In the data below, retype exactly the line that contains "- [ ] Verify backup procedures" and every line after it, through the last.

--- Input data ---
--- START ---
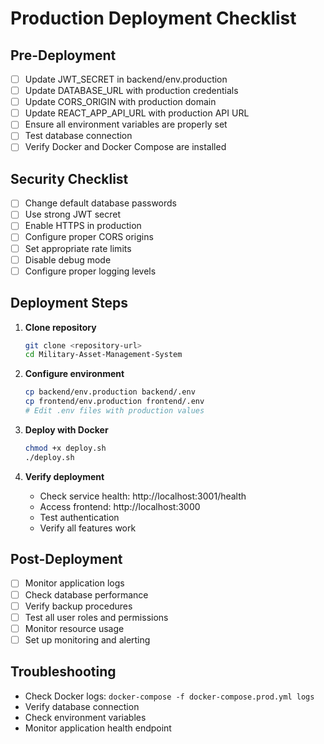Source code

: # Production Deployment Checklist

## Pre-Deployment

- [ ] Update JWT_SECRET in backend/env.production
- [ ] Update DATABASE_URL with production credentials
- [ ] Update CORS_ORIGIN with production domain
- [ ] Update REACT_APP_API_URL with production API URL
- [ ] Ensure all environment variables are properly set
- [ ] Test database connection
- [ ] Verify Docker and Docker Compose are installed

## Security Checklist

- [ ] Change default database passwords
- [ ] Use strong JWT secret
- [ ] Enable HTTPS in production
- [ ] Configure proper CORS origins
- [ ] Set appropriate rate limits
- [ ] Disable debug mode
- [ ] Configure proper logging levels

## Deployment Steps

1. **Clone repository**
   ```bash
   git clone <repository-url>
   cd Military-Asset-Management-System
   ```

2. **Configure environment**
   ```bash
   cp backend/env.production backend/.env
   cp frontend/env.production frontend/.env
   # Edit .env files with production values
   ```

3. **Deploy with Docker**
   ```bash
   chmod +x deploy.sh
   ./deploy.sh
   ```

4. **Verify deployment**
   - Check service health: http://localhost:3001/health
   - Access frontend: http://localhost:3000
   - Test authentication
   - Verify all features work

## Post-Deployment

- [ ] Monitor application logs
- [ ] Check database performance
- [ ] Verify backup procedures
- [ ] Test all user roles and permissions
- [ ] Monitor resource usage
- [ ] Set up monitoring and alerting

## Troubleshooting

- Check Docker logs: `docker-compose -f docker-compose.prod.yml logs`
- Verify database connection
- Check environment variables
- Monitor application health endpoint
--- END ---
--- Task solution ---
- [ ] Verify backup procedures
- [ ] Test all user roles and permissions
- [ ] Monitor resource usage
- [ ] Set up monitoring and alerting

## Troubleshooting

- Check Docker logs: `docker-compose -f docker-compose.prod.yml logs`
- Verify database connection
- Check environment variables
- Monitor application health endpoint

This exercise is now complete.